Appeal from the United States District Court for the District of Columbia (No. 00cv00709).
Goodwin Liu argued the cause for amicus curiae in support of the appellant. Walter E. Dellinger, appointed by the court, was on brief.
Diane M. Sullivan, Assistant United States Attorney, argued the cause for the appellee. Roscoe C. Howard, Jr., United States Attorney, and R. Craig Lawrence, Assistant United States Attorney, were on brief.
Before: GINSBURG, Chief Judge, and SENTELLE and HENDERSON, Circuit Judges.
KAREN LeCRAFT HENDERSON, Circuit Judge:
Appellant Peter Hidalgo, a federal inmate in Coleman, Florida, appeals the district court's summary judgment in favor of the government.1 Hidalgo brought this action under the Freedom of Information Act (FOIA), 5 U.S.C. §§ 552 et seq., to challenge the denial by the Federal Bureau of Investigation (FBI) of his FOIA request for information regarding a paid government informant. The district court held that the requested information was exempt from disclosure under FOIA Exemption 6, 5 U.S.C. § 552(b)(6). Because Hidalgo did not appeal the FBI's denial to the Office of Information and Privacy (OIP) of the United States Department of Justice (DOJ) as required under the DOJ regulations, we conclude Hidalgo failed to exhaust his administrative remedies and, accordingly, we vacate the district court's summary judgment and remand to the district court to dismiss the complaint for failure to exhaust.

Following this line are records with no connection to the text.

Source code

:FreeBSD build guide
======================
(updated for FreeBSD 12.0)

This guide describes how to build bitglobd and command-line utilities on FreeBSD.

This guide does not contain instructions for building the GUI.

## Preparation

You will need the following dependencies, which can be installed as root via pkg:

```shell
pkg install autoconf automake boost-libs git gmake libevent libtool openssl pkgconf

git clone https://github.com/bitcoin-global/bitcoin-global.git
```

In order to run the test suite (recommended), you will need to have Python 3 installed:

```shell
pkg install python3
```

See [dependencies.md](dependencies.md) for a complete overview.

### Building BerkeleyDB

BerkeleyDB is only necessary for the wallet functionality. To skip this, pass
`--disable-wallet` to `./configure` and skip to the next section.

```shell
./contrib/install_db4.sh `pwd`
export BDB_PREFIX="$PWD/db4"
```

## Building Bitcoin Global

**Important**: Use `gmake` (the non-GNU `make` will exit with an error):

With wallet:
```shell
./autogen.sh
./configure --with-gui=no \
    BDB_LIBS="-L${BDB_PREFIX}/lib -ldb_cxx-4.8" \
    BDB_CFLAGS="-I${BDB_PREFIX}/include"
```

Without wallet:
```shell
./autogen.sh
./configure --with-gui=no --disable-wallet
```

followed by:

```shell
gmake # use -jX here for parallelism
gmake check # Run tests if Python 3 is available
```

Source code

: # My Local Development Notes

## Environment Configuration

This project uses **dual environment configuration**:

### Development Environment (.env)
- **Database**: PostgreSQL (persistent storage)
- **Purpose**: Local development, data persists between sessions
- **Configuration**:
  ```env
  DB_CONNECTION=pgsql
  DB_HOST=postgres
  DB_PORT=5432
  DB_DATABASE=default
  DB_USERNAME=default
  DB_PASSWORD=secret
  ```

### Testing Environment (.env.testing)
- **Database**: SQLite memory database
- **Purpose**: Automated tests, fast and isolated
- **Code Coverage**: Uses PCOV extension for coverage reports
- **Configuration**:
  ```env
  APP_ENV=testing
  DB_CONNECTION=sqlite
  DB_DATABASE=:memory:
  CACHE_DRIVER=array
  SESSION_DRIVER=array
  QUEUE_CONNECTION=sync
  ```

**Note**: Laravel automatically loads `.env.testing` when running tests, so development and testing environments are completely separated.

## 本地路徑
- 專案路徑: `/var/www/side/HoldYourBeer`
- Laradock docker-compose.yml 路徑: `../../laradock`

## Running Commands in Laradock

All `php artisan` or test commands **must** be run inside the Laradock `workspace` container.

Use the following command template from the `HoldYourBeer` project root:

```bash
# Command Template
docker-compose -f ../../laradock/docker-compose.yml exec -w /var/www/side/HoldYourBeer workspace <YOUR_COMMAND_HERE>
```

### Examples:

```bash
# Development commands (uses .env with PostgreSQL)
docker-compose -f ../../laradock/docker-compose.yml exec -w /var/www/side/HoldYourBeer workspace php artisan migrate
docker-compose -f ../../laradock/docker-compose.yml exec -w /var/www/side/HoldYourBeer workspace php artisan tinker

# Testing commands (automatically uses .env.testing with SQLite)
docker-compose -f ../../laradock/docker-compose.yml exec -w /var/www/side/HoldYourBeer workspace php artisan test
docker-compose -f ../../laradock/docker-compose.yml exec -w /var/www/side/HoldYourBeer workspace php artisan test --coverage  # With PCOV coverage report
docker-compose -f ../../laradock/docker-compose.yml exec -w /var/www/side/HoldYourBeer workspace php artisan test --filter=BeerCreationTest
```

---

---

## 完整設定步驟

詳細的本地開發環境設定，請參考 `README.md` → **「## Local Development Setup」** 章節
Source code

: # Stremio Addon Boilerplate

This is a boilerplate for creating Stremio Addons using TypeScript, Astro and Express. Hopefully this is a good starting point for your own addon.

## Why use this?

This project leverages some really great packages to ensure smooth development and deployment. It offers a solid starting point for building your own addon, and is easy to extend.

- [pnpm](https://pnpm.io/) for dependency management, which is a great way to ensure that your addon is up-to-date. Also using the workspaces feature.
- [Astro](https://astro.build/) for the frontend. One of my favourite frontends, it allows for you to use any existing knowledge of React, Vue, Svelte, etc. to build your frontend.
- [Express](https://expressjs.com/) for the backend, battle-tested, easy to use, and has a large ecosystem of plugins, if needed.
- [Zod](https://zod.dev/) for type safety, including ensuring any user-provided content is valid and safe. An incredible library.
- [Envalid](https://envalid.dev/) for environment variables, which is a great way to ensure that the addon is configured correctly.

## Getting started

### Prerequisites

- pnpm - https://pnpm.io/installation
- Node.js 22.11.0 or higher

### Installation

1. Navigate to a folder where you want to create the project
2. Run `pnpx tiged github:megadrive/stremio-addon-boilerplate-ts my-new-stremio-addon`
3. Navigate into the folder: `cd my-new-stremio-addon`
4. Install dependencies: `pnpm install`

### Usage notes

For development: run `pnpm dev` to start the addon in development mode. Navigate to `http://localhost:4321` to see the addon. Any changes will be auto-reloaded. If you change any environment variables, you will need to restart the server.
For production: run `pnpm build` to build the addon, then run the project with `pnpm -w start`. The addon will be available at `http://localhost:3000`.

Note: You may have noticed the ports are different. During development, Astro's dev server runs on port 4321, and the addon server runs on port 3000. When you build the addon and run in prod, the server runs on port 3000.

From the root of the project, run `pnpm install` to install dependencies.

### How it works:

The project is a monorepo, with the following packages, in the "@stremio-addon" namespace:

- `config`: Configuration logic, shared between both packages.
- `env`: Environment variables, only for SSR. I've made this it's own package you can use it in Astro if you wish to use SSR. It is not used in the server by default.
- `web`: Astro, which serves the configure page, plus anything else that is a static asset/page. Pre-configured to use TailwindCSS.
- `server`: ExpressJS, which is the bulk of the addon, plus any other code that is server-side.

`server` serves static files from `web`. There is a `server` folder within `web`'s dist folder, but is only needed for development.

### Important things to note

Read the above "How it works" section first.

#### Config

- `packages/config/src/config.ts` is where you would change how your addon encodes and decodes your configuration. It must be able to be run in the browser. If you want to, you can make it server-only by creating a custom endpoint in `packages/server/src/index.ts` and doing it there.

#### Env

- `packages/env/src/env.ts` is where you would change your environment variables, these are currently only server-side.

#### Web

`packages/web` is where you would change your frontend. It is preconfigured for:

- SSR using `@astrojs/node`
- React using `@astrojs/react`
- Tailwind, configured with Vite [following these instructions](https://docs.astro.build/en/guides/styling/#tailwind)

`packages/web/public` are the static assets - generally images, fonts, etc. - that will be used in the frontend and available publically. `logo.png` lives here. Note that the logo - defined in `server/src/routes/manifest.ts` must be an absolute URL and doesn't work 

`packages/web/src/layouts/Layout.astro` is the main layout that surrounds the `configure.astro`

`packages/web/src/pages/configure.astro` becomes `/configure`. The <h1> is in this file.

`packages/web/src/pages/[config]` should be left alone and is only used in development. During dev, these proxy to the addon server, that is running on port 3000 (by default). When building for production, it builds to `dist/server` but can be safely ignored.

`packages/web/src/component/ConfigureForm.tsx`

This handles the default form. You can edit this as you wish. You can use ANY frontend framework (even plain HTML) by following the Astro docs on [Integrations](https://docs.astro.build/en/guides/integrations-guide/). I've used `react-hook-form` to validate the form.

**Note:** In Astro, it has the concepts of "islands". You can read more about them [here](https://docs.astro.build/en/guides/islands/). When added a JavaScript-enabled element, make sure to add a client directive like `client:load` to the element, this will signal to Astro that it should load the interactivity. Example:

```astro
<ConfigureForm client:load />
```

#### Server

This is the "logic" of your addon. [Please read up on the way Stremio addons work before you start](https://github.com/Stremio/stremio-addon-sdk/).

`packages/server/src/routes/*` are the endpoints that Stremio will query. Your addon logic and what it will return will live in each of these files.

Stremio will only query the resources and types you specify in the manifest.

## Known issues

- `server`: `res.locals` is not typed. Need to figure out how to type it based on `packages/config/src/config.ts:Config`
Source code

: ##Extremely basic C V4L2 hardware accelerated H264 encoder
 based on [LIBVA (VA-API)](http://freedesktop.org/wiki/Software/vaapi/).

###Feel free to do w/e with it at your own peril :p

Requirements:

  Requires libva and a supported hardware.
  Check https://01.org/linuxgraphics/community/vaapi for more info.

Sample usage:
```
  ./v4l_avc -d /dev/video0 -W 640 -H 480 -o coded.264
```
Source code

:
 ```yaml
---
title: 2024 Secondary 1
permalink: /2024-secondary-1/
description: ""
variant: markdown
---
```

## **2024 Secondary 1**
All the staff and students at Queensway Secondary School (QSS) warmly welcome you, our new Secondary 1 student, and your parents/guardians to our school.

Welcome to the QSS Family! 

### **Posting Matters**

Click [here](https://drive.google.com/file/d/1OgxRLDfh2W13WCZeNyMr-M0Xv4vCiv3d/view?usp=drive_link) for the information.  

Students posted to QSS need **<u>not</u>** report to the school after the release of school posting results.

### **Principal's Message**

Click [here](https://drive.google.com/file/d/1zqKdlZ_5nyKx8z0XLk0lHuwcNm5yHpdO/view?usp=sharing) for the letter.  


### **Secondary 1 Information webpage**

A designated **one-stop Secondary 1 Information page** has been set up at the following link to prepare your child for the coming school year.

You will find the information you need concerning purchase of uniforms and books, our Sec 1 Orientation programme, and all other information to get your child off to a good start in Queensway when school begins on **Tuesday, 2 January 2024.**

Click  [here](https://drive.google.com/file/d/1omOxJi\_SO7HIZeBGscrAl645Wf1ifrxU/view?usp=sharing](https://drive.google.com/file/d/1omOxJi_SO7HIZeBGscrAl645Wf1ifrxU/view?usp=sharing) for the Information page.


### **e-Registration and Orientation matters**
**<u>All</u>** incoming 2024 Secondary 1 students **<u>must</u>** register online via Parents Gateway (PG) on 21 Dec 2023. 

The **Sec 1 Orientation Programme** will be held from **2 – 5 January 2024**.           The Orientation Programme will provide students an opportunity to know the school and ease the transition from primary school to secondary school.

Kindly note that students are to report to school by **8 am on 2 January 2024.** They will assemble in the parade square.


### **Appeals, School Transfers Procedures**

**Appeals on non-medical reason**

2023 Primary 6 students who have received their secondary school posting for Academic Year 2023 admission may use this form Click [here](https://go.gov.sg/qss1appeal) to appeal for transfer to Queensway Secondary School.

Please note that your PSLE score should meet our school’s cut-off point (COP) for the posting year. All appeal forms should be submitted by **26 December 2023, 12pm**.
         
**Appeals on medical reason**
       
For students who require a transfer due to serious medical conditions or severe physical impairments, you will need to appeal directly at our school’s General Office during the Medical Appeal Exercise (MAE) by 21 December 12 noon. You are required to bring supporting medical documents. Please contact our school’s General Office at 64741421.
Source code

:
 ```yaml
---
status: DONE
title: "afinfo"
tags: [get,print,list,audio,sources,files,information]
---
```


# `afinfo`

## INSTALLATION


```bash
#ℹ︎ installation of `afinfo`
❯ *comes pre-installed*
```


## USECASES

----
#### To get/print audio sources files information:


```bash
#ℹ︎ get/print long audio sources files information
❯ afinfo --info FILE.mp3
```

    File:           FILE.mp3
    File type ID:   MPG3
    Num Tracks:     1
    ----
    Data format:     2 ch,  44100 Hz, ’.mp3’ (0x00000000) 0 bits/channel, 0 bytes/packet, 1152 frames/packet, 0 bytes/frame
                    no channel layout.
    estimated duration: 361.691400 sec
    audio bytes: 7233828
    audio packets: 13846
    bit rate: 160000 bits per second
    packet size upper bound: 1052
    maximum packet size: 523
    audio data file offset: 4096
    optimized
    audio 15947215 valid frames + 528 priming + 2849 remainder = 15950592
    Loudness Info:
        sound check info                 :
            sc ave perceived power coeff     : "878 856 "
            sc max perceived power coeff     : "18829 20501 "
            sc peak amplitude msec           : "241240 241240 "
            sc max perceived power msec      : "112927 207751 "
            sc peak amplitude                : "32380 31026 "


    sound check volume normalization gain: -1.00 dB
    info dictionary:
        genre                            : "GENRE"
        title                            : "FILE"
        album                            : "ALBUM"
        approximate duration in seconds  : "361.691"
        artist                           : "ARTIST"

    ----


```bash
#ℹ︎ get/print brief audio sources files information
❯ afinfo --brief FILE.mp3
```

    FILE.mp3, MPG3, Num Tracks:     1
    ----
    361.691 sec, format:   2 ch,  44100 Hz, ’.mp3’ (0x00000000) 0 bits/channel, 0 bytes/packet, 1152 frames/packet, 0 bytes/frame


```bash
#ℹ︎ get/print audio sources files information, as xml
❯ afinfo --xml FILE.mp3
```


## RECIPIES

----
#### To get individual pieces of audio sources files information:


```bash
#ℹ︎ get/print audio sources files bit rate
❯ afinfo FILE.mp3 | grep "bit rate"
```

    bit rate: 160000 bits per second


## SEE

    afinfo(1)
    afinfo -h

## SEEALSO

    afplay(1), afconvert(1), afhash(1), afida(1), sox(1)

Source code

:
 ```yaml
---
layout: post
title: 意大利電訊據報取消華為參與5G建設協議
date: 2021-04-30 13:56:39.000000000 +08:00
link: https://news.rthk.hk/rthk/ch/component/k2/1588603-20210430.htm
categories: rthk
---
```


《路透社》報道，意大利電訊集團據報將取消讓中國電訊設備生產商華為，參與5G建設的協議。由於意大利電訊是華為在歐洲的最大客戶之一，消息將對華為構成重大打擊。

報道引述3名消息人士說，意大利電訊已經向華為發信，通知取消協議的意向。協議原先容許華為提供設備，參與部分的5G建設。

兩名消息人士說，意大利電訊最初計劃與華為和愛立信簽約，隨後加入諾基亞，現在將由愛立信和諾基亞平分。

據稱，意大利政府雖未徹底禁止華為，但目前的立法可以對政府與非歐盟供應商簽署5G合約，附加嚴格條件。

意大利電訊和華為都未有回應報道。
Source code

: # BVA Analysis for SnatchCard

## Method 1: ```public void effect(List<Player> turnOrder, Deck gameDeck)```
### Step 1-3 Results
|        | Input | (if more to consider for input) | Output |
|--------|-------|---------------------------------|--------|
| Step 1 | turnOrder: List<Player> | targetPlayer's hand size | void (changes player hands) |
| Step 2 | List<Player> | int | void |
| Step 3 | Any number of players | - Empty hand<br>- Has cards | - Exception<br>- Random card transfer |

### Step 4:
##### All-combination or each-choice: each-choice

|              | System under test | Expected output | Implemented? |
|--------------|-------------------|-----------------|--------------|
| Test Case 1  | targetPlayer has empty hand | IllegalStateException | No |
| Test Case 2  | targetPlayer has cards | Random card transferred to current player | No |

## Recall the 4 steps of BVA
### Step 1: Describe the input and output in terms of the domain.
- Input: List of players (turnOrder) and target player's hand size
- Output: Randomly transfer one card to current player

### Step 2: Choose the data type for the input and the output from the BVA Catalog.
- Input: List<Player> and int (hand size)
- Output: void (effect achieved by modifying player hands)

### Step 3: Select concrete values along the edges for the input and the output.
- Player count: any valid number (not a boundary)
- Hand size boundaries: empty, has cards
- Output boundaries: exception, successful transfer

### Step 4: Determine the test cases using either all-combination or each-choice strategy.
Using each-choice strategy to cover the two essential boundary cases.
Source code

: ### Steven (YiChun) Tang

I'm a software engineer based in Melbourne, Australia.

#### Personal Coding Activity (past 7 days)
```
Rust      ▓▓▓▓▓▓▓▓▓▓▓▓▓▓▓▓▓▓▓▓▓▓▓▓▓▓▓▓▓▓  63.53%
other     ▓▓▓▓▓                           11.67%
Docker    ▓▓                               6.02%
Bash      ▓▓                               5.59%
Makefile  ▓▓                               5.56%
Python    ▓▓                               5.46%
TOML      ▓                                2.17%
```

On December 13, 1999 Hidalgo sent the FBI a request seeking information regarding Manny Sanchez, who, he asserts, operated a marine service facility in Miami from 1989-93 as a paid informant assisting the FBI to identify and arrest narcotics smugglers.2 Hidalgo's FOIA request sought an accounting of all payments made to Sanchez by any government agency, a history of all of his convictions and arrests, a list of all claims of misconduct against him while he was an informant and any records related to his failure to pay federal income taxes. On December 29, 1999 Hidalgo submitted an "appeal from the denial of records by the F.B.I." to the OIP, the DOJ component designated to take FOIA appeals, see 28 C.F.R. § 0.23a. The appeal asserted that the FBI had "exceeded the statutory time limits for providing the records requested." JA 39. In fact, however, the statutory 20-day limit had not run as of that date. See 5 U.S.C. § 552(a)(6)(A)(I).3
On January 7, 2000 the FBI sent Hidalgo a timely response denying the FOIA request and informing Hidalgo that he needed either proof of Sanchez's death or Sanchez's privacy waiver to obtain the requested information because "[s]uch records, if they exist, are exempt from disclosure pursuant to Exemptions (b)(6) and/or (b)(7)(C) of the FOIA." JA 41.4
On February 8, 2000 the OIP (apparently unaware of the FBI's January 7, 2000 denial) responded to Hidalgo's December 29, 1999 appeal, stating: "Although the [FOIA] authorizes you to treat the failure of the FBI to act on your request within the specified time limit as a denial thereof, [the OIP] ... cannot act until there has been an initial determination by the [FBI]." JA 43.